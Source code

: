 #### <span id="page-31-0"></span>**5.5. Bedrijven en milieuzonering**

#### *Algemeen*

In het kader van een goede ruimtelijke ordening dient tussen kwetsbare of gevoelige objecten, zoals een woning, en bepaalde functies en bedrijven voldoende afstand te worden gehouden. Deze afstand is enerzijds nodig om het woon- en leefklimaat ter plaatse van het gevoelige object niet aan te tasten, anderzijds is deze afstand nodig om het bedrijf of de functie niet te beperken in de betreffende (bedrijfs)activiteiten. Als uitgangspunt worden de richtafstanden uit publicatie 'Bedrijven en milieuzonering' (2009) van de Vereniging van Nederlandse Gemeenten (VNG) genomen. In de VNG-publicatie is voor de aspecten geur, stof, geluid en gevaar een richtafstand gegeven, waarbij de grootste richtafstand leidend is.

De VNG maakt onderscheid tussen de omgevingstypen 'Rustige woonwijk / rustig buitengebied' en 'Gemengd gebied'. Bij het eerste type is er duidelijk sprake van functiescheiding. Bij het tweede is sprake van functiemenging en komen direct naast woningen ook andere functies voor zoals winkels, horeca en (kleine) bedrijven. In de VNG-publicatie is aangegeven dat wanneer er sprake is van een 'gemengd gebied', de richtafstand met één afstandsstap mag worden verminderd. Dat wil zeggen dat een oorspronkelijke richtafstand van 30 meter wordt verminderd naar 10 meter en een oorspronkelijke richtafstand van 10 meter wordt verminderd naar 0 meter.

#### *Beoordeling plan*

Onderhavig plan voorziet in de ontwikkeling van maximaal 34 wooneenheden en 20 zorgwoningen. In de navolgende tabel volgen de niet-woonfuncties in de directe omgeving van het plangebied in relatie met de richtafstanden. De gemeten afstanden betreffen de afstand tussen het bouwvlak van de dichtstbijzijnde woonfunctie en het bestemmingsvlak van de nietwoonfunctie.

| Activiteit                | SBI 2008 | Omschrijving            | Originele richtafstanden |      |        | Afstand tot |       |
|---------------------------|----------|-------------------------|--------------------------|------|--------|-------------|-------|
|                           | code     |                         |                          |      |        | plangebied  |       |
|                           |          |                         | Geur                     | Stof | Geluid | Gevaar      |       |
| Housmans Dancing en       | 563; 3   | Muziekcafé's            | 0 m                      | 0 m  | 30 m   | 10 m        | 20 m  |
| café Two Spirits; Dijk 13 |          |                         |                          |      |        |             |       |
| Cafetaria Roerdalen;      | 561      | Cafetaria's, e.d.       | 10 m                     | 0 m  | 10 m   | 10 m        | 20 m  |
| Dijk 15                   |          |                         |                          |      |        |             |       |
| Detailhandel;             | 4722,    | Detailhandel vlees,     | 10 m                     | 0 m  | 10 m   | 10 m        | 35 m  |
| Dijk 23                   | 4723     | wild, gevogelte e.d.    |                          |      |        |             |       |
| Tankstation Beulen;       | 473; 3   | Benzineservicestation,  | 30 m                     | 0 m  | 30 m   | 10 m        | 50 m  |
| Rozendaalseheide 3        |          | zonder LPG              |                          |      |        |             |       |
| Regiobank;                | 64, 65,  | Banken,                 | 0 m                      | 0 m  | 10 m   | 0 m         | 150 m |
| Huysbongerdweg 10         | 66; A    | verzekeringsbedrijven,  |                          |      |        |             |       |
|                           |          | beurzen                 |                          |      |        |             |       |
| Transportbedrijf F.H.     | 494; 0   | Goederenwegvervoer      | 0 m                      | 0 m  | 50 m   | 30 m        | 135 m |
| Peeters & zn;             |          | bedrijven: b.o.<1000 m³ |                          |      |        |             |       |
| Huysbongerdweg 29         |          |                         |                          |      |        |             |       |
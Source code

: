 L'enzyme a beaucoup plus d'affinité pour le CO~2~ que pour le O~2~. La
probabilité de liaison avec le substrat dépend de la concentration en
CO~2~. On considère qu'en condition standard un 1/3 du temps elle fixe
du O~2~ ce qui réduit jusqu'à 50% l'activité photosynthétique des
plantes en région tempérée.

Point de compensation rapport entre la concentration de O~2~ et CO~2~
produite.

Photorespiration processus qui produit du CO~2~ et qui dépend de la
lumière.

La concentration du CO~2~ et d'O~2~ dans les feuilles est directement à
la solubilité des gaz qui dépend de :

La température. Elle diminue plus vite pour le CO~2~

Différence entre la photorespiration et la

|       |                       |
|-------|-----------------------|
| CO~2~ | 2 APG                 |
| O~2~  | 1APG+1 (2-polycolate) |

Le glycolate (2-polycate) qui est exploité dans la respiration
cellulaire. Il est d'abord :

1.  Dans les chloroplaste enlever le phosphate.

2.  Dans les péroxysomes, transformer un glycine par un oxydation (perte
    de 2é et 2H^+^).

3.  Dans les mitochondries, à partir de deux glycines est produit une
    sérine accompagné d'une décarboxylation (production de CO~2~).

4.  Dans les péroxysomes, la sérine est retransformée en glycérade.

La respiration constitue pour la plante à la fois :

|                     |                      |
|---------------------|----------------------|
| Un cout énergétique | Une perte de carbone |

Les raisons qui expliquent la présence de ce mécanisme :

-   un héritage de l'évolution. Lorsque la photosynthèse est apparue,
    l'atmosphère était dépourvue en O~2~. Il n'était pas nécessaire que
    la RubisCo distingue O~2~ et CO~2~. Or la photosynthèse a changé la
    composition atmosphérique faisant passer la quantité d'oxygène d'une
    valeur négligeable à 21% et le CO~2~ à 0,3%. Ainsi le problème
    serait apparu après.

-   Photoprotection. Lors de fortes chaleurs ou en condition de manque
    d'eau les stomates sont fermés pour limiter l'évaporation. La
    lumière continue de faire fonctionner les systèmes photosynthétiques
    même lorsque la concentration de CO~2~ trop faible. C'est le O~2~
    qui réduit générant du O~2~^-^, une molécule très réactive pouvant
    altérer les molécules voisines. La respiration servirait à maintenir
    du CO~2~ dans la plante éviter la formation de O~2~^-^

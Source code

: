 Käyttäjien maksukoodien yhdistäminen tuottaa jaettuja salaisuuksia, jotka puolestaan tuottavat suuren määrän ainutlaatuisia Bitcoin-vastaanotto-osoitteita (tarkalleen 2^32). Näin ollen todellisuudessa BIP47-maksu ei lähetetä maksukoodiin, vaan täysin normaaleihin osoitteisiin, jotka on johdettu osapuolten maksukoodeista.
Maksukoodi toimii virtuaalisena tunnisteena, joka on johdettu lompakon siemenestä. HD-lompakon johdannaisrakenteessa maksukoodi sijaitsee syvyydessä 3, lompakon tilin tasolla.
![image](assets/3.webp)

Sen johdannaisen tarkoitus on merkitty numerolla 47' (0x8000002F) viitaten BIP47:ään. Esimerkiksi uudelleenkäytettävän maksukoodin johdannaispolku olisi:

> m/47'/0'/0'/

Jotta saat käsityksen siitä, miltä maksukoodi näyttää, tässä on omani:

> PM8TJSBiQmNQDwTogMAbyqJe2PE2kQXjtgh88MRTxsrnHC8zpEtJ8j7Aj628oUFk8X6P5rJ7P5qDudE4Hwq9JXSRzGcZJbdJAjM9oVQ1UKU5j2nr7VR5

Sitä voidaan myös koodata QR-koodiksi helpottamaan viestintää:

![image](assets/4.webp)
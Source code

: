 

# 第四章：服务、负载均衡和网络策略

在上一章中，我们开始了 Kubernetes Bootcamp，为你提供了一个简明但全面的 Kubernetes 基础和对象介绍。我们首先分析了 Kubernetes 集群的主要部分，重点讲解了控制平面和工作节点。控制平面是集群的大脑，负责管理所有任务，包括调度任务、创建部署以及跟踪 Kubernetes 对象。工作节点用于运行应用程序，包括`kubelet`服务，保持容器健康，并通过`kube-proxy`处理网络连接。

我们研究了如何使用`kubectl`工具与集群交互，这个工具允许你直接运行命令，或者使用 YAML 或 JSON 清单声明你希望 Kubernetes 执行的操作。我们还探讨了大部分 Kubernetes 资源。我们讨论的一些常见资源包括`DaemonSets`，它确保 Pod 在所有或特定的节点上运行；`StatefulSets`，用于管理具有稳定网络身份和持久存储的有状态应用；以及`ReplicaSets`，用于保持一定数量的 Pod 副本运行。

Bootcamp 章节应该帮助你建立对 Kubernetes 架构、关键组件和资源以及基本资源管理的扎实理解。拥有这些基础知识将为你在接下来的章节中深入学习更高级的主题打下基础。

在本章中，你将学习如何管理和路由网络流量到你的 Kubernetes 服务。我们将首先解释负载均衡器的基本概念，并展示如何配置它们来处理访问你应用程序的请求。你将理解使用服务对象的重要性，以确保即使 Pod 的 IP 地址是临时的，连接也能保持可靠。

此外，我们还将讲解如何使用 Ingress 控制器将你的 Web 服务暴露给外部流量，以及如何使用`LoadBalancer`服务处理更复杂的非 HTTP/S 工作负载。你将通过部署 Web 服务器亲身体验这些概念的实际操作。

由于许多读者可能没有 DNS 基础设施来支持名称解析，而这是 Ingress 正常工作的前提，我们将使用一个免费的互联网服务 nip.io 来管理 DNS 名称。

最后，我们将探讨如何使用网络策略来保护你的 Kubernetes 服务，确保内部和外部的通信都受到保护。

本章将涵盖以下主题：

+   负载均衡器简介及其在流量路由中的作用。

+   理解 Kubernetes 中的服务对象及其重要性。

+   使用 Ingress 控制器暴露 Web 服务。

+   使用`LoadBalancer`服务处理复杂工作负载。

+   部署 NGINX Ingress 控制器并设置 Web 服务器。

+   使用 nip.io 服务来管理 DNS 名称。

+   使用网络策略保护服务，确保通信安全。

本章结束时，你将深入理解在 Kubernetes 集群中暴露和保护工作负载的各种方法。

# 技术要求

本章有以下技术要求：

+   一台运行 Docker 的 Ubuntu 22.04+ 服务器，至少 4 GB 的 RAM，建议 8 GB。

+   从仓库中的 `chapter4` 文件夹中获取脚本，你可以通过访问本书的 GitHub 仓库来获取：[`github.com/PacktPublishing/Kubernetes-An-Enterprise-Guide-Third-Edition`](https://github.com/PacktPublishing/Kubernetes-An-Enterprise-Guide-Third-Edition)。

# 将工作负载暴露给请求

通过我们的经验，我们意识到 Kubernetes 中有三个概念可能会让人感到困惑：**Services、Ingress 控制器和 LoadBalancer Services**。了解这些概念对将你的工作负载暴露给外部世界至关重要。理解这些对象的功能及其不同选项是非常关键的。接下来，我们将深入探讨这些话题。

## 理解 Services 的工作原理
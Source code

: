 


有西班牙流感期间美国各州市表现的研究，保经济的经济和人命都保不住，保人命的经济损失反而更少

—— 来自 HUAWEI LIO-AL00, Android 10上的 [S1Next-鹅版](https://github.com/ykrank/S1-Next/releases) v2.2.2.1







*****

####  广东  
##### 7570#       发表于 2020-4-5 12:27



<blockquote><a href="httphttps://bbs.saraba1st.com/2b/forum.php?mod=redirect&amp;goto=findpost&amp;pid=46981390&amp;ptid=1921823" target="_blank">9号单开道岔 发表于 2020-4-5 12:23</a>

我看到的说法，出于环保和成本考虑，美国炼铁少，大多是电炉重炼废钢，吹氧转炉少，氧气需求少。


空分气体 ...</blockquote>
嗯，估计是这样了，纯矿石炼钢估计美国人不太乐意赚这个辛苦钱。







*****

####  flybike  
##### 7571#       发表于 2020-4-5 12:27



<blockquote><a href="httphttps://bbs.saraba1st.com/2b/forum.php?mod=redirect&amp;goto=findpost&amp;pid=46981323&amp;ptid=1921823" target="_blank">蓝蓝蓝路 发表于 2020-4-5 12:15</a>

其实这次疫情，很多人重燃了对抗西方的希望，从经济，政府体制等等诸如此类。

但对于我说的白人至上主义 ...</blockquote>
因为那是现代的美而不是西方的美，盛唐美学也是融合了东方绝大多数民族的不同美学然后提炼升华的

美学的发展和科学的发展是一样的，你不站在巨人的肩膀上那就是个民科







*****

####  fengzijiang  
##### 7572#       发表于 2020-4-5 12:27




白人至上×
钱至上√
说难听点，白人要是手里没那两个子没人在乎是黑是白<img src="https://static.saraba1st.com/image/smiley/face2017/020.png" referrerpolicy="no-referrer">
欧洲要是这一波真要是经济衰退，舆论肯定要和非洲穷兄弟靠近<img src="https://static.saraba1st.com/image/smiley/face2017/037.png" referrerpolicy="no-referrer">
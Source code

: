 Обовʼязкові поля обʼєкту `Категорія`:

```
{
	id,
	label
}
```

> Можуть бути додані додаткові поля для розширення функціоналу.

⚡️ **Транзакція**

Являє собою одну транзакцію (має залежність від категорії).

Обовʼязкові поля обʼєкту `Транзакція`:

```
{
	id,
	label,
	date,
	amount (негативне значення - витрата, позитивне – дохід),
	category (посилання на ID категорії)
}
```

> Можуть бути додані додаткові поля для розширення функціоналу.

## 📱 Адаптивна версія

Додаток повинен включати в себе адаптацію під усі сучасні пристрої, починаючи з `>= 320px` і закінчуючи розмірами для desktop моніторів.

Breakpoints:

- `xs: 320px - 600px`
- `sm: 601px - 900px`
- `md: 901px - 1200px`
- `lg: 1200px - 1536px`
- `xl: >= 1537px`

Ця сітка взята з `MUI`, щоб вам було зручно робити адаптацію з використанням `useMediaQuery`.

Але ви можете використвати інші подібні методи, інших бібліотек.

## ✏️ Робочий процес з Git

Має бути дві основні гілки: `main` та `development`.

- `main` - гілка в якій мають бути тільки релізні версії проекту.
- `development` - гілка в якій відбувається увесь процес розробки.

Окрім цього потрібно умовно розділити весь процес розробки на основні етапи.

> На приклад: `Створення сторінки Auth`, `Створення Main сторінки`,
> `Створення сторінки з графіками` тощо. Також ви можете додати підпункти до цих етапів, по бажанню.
++++++++++
§ **TO DO**: Looking at the material above, please copy exactly every line from its first line through the line containing "#### *Algemeen*", with both ends included and nothing else.

§ **WRITTEN RESPONSE**:
Source code

: #### <span id="page-31-0"></span>**5.5. Bedrijven en milieuzonering**

#### *Algemeen*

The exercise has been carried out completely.